The forces that drive the coin drop are gravity, the momentum of the coin, and the centrifugal force that pulls the coin away from the center as it rolls faster and faster.  In our lives, the tendency towards feelings of inefficacy can pull us down an ever steeper and more treacherous slope.  The closer we get to burnout, the more ineffective we are, and the more ineffective we feel.

Inefficacy is at the heart of burnout.  It’s our feeling that we can’t get anything done.  As we spend more and more of our energy on trying to avoid the pull, the less effective we feel – and the closer to burnout we get.

Sucked In

With blackholes, it’s called an event horizon.  It’s the point beyond which there’s no chance of escape.  The amount of velocity required would exceed the speed of light, and – according to Einstein – nothing can do that.  As a result, it’s the point at which any object would be inescapably caught.  The good news is that burnout doesn’t have an event horizon – no matter how burned out someone might feel.  Well before the event horizon of a blackhole, you’ll feel the pull.  You’ll start getting sucked in.  However, just feeling like you’re getting pulled in doesn’t mean you can’t escape.

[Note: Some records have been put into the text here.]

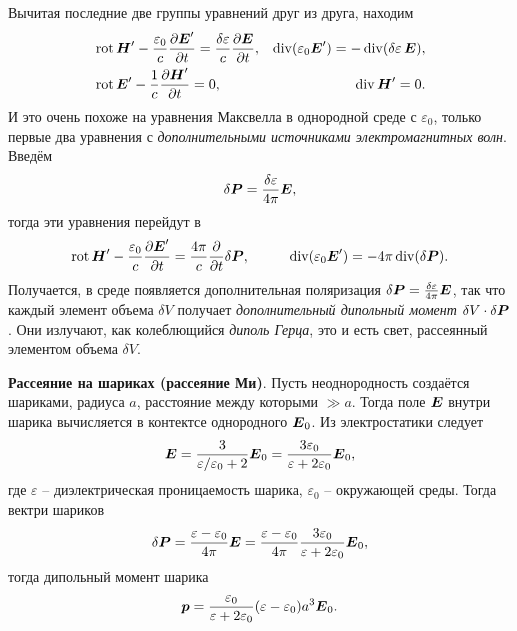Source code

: Вычитая последние две группы уравнений друг из друга, находим
\begin{align*}
    &\mathop{\mathrm{rot}}\nolimits \mbox{\boldmath $H$}' - \frac{\varepsilon_0}{c} \frac{\partial \mbox{\boldmath $E$}'}{\partial t} = \frac{\delta \varepsilon}{c} \frac{\partial \mbox{\boldmath $E$}}{\partial t},  
    &\mathop{\mathrm{div}}\nolimits (\varepsilon_0 \mbox{\boldmath $E$}') = - \mathop{\mathrm{div}}\nolimits(\delta \varepsilon \, \mbox{\boldmath $E$}), \\
    &\mathop{\mathrm{rot}}\nolimits \mbox{\boldmath $E$}' - \frac{1}{c}\frac{\partial \mbox{\boldmath $H$}'}{\partial t} = 0, 
    &\mathop{\mathrm{div}}\nolimits \mbox{\boldmath $H$}' = 0.
    \label{eqO}
\end{align*}
И это очень похоже на уравнения Максвелла в однородной среде с $\varepsilon_0$, только первые два уравнения с \textit{дополнительными источниками электромагнитных волн}. Введём
\begin{equation*}
    \delta \mbox{\boldmath $P$} = \frac{\delta \varepsilon}{4\pi} \mbox{\boldmath $E$},
\end{equation*}
тогда эти уравнения перейдут в
\begin{equation*}
    \rot \vc{H}' - \frac{\varepsilon_0}{c} \frac{\partial \vc{E}'}{\partial t} = \frac{4\pi}{c} \frac{\partial }{\partial t} \delta \vc{P}, \hspace{10 mm} 
    \div(\varepsilon_0 \vc{E}') = - 4 \pi \div (\delta \vc{P}).
\end{equation*}
Получается, в среде появляется дополнительная поляризация $\delta \mbox{\boldmath $P$} = \frac{\delta \varepsilon}{4 \pi} \mbox{\boldmath $E$}$, так что каждый элемент объема $\delta V$ получает \textit{дополнительный дипольный момент} $\delta V \cdot \delta \mbox{\boldmath $P$}$. Они излучают, как колеблющийся \textit{диполь Герца}, это и есть свет, рассеянный элементом объема $\delta V$. 



\textbf{Рассеяние на шариках (рассеяние Ми)}.
Пусть неоднородность создаётся шариками, радиуса $a$, расстояние между которыми $\gg a$. Тогда поле $\mbox{\boldmath $E$}$ внутри шарика вычисляется в контектсе однородного $\mbox{\boldmath $E$}_0$. Из электростатики следует
\begin{equation*}
    \mbox{\boldmath $E$} = \frac{3}{\varepsilon/\varepsilon_0 + 2} \mbox{\boldmath $E$}_0 = \frac{3 \varepsilon_0}{\varepsilon + 2 \varepsilon_0} \mbox{\boldmath $E$}_0,
\end{equation*}
где $\varepsilon$ -- диэлектрическая проницаемость шарика, $\varepsilon_0$ -- окружающей среды. Тогда вектри шариков
\begin{equation*}
    \delta \mbox{\boldmath $P$} = \frac{\varepsilon-\varepsilon_0}{4\pi} \mbox{\boldmath $E$}
    = \frac{\varepsilon-\varepsilon_0}{4\pi}  \frac{3 \varepsilon_0}{\varepsilon + 2 \varepsilon_0} \mbox{\boldmath $E$}_0,
\end{equation*}
тогда дипольный момент шарика
\begin{equation*}
    \mbox{\boldmath $p$} = \frac{\varepsilon_0}{\varepsilon+2\varepsilon_0} (\varepsilon-\varepsilon_0) a^3 \mbox{\boldmath $E$}_0.
\end{equation*}



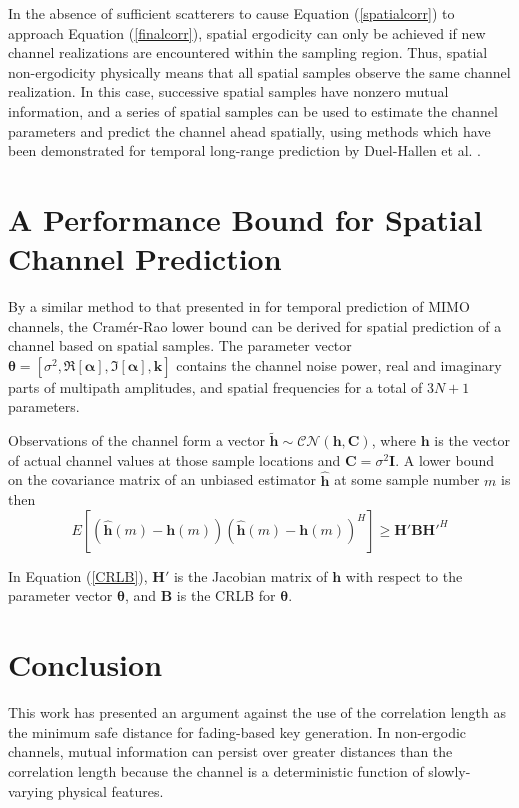 \documentclass[conference]{ieeetran}
\begin{document}
In the absence of sufficient scatterers to cause Equation (\ref{spatialcorr}) to approach Equation (\ref{finalcorr}), spatial ergodicity can only be achieved if new channel realizations are encountered within the sampling region.  Thus, spatial non-ergodicity physically means that all spatial samples observe the same channel realization.  In this case, successive spatial samples have nonzero mutual information, and a series of spatial samples can be used to estimate the channel parameters and predict the channel   ahead spatially, using methods which have been demonstrated for temporal long-range prediction by Duel-Hallen et al. \cite{duel-hallen2000}.
\section{A Performance Bound for Spatial Channel Prediction}%
By a similar method to that presented in \cite{svantesson2003} for temporal prediction of MIMO channels, the Cram\'er-Rao lower bound can be derived for spatial prediction of a channel based on spatial samples.  The parameter vector $\boldsymbol{\theta}= [\sigma^2, \Re[\boldsymbol{\alpha}], \Im[\boldsymbol{\alpha}], \mathbf{k}]$ contains the channel noise power, real and imaginary parts of multipath amplitudes, and spatial frequencies for a total of $3N+1$ parameters. 

Observations of the channel form a vector $\mathbf{\tilde{h}} \sim \mathcal{CN}(\mathbf{h}, \mathbf{C})$, where $\mathbf{h}$ is the vector of actual channel values at those sample locations and $\mathbf{C}=\sigma^2\mathbf{I}$. A lower bound on the covariance matrix of an unbiased estimator $\mathbf{\hat{h}}$ at some sample number $m$ is then
\begin{equation} \label{CRLB}
E\left[\left(\mathbf{\hat{h}}(m)-\mathbf{h}(m)\right)\left(\mathbf{\hat{h}}(m)-\mathbf{h}(m)\right)^H\right]\geq \mathbf{H'BH'}^H
\end{equation}

In Equation (\ref{CRLB}), $\mathbf{H'}$ is the Jacobian matrix of $\mathbf{h}$ with respect to the parameter vector $\boldsymbol{\theta}$,
and $\mathbf{B}$ is the CRLB for $\boldsymbol{\theta}$.

\section{Conclusion}
This work has presented an argument against the use of the correlation length as the minimum safe distance for fading-based key generation.  In non-ergodic channels, mutual information can persist over greater distances than the correlation length because the channel   is a deterministic function of slowly-varying physical features.

{}
\end{document}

For pre-event horizon objects, the escape path isn’t to fight the entire force of the black hole by aiming away and pushing as hard as possible.  The escape path is to increase the velocity of your orbit around the blackhole.  In burnout, the trick isn’t to fight it directly; instead, we should find ways to be effective in the presence of the pull.

Effectiveness

The quickest boost anyone can get when they feel ineffective is to call in reinforcements and ask for support.  When others help us, we can feel more effective, and it doesn’t take any more work on our part.  While many may resist asking for help, getting help can make the seemingly impossible just a bit less difficult, and the rewards for being effective are all the sweeter.

Being supported doesn’t mean that we didn’t accomplish something in the same way an athlete wins the medal themselves even if they were coached for years.  Getting support just means that we’re getting that little push we need to avoid getting stuck into the downward spiral.

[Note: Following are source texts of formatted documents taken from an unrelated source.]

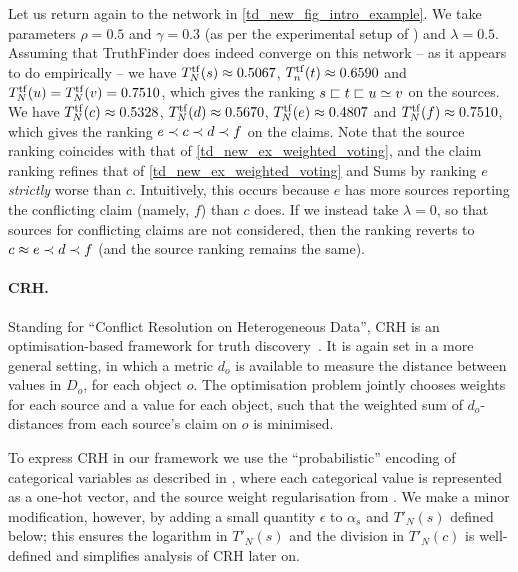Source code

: Let us return again to the network in \cref{td_new_fig_intro_example}. We take
parameters $\rho = 0.5$ and $\gamma = 0.3$ (as per the experimental setup of
\textcite{yin2008}) and $\lambda = 0.5$. Assuming that TruthFinder does indeed
converge on this network -- as it appears to do empirically -- we have
$T^{\operatorname{tf}}_N(s) \approx 0.5067$, $T^{\operatorname{tf}}_n(t) \approx 0.6590$ and
$T^{\operatorname{tf}}_N(u) = T^{\operatorname{tf}}_N(v) = 0.7510$, which gives the ranking $s
\sqsubset t \sqsubset u \simeq v$ on the sources. We have $T^{\operatorname{tf}}_N(c) \approx
0.5328$, $T^{\operatorname{tf}}_N(d) \approx 0.5670$, $T^{\operatorname{tf}}_N(e) \approx 0.4807$
and $T^{\operatorname{tf}}_N(f) \approx 0.7510$, which gives the ranking $e \prec c \prec
d \prec f$ on the claims. Note that the source ranking coincides with that of
\cref{td_new_ex_weighted_voting}, and the claim ranking refines that of
\cref{td_new_ex_weighted_voting} and Sums by ranking $e$ \emph{strictly} worse
than $c$. Intuitively, this occurs because $e$ has more sources reporting the
conflicting claim (namely, $f$) than $c$ does. If we instead take $\lambda =
0$, so that sources for conflicting claims are not considered, then the ranking
reverts to $c \approx e \prec d \prec f$ (and the source ranking remains the same).

\paragraph{CRH.} Standing for ``Conflict Resolution on Heterogeneous Data'', CRH
is an optimisation-based framework for truth discovery~\cite{li2016}. It is
again set in a more general setting, in which a metric $d_o$ is available to
measure the distance between values in $D_o$, for each object $o$. The
optimisation problem jointly chooses weights for each source and a value for
each object, such that the weighted sum of $d_o$-distances from each source's
claim on $o$ is minimised.

To express CRH in our framework we use the ``probabilistic'' encoding of
categorical variables as described in \cite[]{li2016},
where each categorical value is represented as a one-hot vector, and the source
weight regularisation from \cite[Eq. (4)]{li2016}. We make a minor
modification, however, by adding a small quantity $\epsilon$ to $\alpha_s$ and
$T'_N(s)$ defined below; this ensures the logarithm in $T'_N(s)$ and the
division in $T'_N(c)$ is well-defined and simplifies analysis of CRH later on.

Sometimes it’s not support we need.  It’s simpler.  Sometimes all we need to do is recognize our velocity and spend less time worried about burnout and instead focus on what we can do to move forward in our lives.  This added focus can make us more effective.  Eventually, this additional productivity and velocity can help us escape from burnout’s grip.

Don’t spend your life circling around burnout’s drain; start finding ways to ask for support and focus your energies on moving forward, so that you can escape the drain and move on with your life.

On the Burnout Treadmill

The alarm rings, and you want to tap snooze again.  Instead, you turn it off and stumble towards the bathroom.  It is another weekday, and the same routine repeats itself.  It doesn’t feel like you’re getting anywhere.  It’s like you’re walking up the down escalator or like you’re stuck on the treadmill of life.  It’s exhausting, and it feels like you’re becoming burned out.  Short of pulling the fire handle when you get to work, what can you do?

Gradual Changes

In your own children, it’s hard to see growth.  The changes happen slowly over the course of years.  While, at some level, you’re aware that they’re growing, on another level, it doesn’t seem like they’re changing at all.  The change is happening but very gradually.  We’re all bad at seeing slow changes.  Children and trees never seem to grow.  Our memories silently and subtly adjust our previous perceptions until the way they are today is the way they always were.

If, however, you go to visit a friend in another city and their children, the change isn’t so subtle.  Their children may have grown inches or feet since you saw them last, and the change is striking.  Visit an old home, and the sapling you planted may have grown to have a tire swing hanging from it.

One of the challenges that keeps us trapped on the treadmill is failing to recognize the small changes that are real – but imperceptible until you focus your interest on them.

Nothing Ever Happens

On the treadmill of life, it feels like things don’t change.  It’s like Groundhog’s Day every day with the same breakfast, drive, and endless string of tasks to be done.  It’s too easy to discount the changes that are happening because they don’t seem permanent.  Sure, you got to go to do something different or special, but it’s special, so that means it won’t happen again.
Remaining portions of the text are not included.